The municipality hired Firehouse 33 to look at the efficiency of the department after years of turmoil. In May 2018, 16 firefighters in Inwood, including the station chief, resigned after a series of disputes about training with the new chief. That left the 70 year-old department with a skeleton crew and meant firefighters from Alvinston filled the gap.
By 2019, the municipality needed to renew a lease on the fire hall, which is owned by the Inwood Firemen’s Association. Months of conflict ended with the municipality removing the trucks Jan. 1 and placing them in a rented drive shed in the community.
Recently, the municipality tried to buy the building back, but that effort also failed.
Thursday, the new Chief Steve Knight walked council through the report and pointed out the entire fire department had a chance to look at the recommendations and comment on them during a meeting earlier this year.
Items like creating a shower for female firefighters, buying a fire gear washing station, and using technology to advance the department were all given the thumbs up.

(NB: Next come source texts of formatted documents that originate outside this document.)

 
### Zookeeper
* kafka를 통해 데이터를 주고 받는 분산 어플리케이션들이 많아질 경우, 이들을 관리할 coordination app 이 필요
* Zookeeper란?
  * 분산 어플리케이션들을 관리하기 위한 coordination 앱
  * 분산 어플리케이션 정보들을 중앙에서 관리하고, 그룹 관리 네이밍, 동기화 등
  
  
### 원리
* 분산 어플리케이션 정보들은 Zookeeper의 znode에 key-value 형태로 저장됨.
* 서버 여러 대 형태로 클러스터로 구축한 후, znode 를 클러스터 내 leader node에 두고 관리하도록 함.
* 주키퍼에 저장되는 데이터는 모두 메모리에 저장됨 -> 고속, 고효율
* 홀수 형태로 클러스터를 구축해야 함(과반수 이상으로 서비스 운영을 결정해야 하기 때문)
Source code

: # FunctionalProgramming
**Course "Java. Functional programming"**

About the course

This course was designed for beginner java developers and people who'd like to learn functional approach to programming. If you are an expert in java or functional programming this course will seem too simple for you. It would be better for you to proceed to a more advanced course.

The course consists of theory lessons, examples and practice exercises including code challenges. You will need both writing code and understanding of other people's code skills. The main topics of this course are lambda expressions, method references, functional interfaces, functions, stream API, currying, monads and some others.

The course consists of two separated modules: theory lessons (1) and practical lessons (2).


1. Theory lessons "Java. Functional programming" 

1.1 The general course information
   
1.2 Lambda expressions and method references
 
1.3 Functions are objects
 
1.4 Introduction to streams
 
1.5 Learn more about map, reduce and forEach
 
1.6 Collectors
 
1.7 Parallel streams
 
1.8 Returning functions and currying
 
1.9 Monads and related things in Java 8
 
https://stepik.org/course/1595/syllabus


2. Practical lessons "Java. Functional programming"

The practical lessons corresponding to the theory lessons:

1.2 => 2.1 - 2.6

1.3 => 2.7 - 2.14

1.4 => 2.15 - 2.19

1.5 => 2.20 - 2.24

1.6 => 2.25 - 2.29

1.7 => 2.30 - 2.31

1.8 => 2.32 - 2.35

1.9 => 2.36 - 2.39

But when given an opportunity to make comments, most of the discussion was about Inwood. The firefighters didn’t think a dedicated Emergency Medical Responder Team was needed since firefighters already respond to accidents and medical calls.
And they agreed council needed to make a final decision on the fate of the Inwood hall before the department can move forward. Some voiced concerns about a community commitment to Inwood. Others said a fire hall in Inwood was costly and wasn’t needed to maintain good response times.
That was the conclusion of the consultant as well; “With no significant development on the near horizon, a single fire station currently in service in Alvinston should be able to provide emergency coverage to the entire community for the foreseeable future.”
Councillor Frank Nemcek says this has been the hardest issue he has ever dealt with during his 10 years on council. But he made the motion that “the Inwood station was not needed” although it might be necessary in the future if there is growth in the community.
“The area is getting smaller and smaller. And information in this report is that we’re getting more and more efficient,” says Nemcek.
Mayor Dave Ferguson noted with Dawn-Euphemia considering pulling out of fire service agreements with Inwood, serving the area would be more costly with a dedicated Inwood station.
Council voted in favour of one station serving the entire municipality although it was not clear who voted which way since the vote was not recorded.